[MATERIAL SUPPLIED Boundary: Start]

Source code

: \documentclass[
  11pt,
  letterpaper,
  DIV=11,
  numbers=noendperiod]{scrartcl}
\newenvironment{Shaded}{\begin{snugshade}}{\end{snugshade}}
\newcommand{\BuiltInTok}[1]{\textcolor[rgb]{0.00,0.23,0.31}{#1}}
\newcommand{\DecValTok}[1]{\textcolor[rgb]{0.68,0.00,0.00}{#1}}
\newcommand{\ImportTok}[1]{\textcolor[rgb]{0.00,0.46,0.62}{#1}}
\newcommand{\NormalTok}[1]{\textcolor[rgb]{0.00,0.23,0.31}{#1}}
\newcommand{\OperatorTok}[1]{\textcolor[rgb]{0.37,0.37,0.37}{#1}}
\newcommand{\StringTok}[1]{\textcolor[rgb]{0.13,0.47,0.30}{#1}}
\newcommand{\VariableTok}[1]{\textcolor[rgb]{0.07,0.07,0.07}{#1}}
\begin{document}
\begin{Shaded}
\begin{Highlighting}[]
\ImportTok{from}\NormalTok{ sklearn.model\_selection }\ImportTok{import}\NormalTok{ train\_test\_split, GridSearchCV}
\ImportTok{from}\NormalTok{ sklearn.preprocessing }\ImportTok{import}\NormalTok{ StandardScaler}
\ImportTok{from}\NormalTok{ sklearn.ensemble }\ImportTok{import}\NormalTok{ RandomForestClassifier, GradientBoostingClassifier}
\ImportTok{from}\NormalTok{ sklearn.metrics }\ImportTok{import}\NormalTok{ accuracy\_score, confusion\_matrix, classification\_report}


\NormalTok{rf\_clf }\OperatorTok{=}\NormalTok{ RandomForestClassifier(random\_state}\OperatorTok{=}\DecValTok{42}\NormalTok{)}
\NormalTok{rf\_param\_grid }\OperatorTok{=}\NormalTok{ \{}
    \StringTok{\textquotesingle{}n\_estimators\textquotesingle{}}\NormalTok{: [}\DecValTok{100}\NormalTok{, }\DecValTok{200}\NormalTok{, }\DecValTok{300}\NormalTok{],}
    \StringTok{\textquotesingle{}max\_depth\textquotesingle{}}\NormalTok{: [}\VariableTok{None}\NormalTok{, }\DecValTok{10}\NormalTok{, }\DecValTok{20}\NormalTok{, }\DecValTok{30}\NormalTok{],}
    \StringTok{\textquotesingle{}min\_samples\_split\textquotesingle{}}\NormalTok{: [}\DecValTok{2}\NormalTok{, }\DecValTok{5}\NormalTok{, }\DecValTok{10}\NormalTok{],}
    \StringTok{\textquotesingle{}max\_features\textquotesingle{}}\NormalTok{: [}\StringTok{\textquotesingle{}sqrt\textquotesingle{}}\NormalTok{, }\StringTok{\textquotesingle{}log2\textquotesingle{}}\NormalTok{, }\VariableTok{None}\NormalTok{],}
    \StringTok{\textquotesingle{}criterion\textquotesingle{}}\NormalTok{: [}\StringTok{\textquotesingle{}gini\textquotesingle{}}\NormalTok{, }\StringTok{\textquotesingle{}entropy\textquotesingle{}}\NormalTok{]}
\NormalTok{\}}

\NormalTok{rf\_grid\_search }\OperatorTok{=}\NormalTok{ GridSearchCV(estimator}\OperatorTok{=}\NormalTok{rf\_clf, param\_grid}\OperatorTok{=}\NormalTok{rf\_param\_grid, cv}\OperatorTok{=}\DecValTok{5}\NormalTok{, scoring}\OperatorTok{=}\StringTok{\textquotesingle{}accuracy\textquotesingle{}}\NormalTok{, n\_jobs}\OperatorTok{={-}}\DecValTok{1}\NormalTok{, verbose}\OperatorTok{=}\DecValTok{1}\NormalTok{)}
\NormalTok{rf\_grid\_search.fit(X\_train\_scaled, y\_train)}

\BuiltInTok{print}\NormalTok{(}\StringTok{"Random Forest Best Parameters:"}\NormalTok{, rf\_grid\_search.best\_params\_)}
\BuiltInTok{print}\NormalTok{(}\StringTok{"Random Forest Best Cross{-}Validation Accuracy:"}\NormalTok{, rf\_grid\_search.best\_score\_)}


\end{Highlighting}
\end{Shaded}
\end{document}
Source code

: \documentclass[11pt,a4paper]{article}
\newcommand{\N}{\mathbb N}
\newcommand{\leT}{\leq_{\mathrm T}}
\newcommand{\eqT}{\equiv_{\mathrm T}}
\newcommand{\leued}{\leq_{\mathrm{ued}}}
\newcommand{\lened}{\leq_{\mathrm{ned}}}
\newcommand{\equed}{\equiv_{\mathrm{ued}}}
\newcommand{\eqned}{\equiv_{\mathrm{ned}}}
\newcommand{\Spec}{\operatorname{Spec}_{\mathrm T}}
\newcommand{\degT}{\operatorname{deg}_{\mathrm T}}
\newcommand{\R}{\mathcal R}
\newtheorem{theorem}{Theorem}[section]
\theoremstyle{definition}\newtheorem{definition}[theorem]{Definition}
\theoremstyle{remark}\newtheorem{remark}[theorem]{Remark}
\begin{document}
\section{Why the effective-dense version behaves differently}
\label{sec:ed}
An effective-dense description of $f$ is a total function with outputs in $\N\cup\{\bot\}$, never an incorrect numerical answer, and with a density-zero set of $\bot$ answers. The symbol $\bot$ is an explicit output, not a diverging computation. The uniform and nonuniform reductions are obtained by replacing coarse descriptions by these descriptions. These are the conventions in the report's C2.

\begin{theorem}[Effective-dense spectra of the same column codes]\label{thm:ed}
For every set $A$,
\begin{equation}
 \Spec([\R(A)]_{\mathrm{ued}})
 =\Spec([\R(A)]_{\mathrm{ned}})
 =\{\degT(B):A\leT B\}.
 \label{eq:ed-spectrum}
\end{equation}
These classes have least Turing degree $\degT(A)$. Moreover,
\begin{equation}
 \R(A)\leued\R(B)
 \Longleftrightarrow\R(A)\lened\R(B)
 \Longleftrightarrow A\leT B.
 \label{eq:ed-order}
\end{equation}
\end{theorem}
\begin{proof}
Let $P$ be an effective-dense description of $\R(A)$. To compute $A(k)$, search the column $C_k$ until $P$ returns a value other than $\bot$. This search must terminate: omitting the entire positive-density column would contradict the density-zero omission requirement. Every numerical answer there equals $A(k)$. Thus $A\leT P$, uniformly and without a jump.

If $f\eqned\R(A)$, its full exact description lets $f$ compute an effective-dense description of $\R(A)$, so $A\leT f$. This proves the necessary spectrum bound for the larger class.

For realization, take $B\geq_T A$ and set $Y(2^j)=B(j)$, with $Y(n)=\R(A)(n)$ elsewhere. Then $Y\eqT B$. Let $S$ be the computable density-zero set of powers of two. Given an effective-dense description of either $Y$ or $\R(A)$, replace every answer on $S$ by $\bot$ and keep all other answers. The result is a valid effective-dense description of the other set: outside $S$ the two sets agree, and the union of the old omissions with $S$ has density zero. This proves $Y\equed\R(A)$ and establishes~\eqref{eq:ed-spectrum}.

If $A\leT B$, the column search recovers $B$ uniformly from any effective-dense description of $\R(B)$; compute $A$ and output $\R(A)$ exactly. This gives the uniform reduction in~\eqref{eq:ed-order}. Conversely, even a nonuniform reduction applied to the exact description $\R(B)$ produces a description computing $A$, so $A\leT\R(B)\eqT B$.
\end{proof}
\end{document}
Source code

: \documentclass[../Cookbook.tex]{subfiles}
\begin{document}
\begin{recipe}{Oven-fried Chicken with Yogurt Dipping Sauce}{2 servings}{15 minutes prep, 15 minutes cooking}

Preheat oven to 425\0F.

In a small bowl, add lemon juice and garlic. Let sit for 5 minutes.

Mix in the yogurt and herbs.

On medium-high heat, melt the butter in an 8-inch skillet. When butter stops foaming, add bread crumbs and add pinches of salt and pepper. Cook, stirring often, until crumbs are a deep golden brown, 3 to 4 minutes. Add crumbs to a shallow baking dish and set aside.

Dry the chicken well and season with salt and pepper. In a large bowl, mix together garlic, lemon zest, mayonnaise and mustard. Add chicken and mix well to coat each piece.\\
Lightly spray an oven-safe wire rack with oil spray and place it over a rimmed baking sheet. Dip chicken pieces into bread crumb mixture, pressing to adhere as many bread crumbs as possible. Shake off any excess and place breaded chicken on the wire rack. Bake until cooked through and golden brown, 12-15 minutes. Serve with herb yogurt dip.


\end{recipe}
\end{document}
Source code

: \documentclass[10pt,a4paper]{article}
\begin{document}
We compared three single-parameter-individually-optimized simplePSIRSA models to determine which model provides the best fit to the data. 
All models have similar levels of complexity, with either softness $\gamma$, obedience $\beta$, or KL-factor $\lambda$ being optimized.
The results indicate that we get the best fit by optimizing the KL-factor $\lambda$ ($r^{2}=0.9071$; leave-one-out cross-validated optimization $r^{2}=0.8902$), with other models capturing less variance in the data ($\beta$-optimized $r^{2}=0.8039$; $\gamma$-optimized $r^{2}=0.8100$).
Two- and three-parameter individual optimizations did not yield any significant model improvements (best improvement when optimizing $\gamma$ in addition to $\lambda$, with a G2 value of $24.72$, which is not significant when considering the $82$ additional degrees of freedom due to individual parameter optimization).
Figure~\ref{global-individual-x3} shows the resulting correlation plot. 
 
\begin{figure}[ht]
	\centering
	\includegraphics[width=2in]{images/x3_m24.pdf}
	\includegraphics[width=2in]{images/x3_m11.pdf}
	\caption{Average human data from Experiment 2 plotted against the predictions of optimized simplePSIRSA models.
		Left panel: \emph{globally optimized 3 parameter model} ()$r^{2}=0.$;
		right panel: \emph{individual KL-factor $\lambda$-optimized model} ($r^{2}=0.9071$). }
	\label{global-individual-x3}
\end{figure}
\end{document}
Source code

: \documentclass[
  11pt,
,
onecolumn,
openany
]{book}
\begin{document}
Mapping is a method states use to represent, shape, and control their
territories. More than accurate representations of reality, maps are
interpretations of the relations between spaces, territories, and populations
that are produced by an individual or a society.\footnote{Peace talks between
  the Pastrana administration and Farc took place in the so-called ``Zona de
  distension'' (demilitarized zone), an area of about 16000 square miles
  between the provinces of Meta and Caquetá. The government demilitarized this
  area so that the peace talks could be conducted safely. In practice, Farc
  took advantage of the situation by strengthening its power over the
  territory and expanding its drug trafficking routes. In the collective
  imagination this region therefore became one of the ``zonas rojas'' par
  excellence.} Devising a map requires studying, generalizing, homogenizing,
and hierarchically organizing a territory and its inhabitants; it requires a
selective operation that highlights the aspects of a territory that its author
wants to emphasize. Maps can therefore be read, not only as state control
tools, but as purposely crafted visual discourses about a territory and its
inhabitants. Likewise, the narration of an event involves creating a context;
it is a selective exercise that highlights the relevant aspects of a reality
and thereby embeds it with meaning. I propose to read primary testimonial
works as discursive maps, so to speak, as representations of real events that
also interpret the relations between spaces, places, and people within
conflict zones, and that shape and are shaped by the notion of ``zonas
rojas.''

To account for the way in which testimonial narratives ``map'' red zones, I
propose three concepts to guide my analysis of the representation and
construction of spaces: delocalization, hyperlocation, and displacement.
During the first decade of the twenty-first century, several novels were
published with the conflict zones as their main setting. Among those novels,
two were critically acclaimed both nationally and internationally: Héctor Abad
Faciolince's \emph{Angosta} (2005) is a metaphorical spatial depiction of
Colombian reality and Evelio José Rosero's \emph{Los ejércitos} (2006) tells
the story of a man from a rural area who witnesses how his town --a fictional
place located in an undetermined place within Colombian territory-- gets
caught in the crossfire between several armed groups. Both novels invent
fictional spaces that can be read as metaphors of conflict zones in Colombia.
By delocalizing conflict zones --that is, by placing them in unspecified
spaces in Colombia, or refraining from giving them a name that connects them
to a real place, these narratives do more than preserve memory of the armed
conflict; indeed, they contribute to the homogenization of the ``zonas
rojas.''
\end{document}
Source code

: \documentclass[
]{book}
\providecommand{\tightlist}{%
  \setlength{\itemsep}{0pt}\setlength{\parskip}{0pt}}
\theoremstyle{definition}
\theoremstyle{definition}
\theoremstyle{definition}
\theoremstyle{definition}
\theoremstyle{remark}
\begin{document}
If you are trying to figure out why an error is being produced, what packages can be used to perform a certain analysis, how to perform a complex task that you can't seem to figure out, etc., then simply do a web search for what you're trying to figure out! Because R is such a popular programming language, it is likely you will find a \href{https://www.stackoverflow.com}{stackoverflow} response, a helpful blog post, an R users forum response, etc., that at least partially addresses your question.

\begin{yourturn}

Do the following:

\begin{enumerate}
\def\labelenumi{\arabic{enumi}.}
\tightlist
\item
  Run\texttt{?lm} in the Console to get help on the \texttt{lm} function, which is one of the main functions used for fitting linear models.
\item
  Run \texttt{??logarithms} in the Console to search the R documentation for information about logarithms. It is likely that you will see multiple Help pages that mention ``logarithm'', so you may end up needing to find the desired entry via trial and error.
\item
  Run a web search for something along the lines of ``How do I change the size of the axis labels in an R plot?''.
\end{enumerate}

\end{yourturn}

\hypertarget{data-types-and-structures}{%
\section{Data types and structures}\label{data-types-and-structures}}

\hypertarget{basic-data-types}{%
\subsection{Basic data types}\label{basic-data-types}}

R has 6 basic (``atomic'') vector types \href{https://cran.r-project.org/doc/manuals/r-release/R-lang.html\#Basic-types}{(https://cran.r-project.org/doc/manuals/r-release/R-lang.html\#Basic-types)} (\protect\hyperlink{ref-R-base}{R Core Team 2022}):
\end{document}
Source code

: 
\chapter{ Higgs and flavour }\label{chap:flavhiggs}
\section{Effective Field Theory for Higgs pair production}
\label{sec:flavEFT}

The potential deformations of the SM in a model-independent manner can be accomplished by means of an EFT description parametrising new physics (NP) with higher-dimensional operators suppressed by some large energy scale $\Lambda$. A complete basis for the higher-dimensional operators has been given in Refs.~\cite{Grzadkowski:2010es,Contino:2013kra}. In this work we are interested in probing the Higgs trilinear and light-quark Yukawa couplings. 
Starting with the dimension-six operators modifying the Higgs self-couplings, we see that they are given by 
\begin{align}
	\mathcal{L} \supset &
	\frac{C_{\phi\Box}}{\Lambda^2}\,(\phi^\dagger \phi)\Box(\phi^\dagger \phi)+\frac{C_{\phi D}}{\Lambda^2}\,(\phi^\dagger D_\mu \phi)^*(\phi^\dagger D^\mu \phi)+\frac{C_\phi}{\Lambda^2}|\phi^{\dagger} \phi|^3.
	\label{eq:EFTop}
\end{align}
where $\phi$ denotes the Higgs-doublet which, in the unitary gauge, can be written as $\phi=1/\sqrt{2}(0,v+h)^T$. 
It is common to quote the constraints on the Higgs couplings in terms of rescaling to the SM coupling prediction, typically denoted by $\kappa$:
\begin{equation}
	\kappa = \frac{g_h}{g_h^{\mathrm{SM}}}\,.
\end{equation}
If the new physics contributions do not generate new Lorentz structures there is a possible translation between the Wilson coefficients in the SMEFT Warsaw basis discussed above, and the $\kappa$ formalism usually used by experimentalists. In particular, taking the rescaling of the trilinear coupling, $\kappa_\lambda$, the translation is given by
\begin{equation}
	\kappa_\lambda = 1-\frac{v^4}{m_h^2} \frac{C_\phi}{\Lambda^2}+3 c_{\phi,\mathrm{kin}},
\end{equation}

[MATERIAL SUPPLIED Boundary: End]

Lines holding the word "selective" are the answer; copy each one from the records above.

selective operation that highlights the aspects of a territory that its author
it is a selective exercise that highlights the relevant aspects of a reality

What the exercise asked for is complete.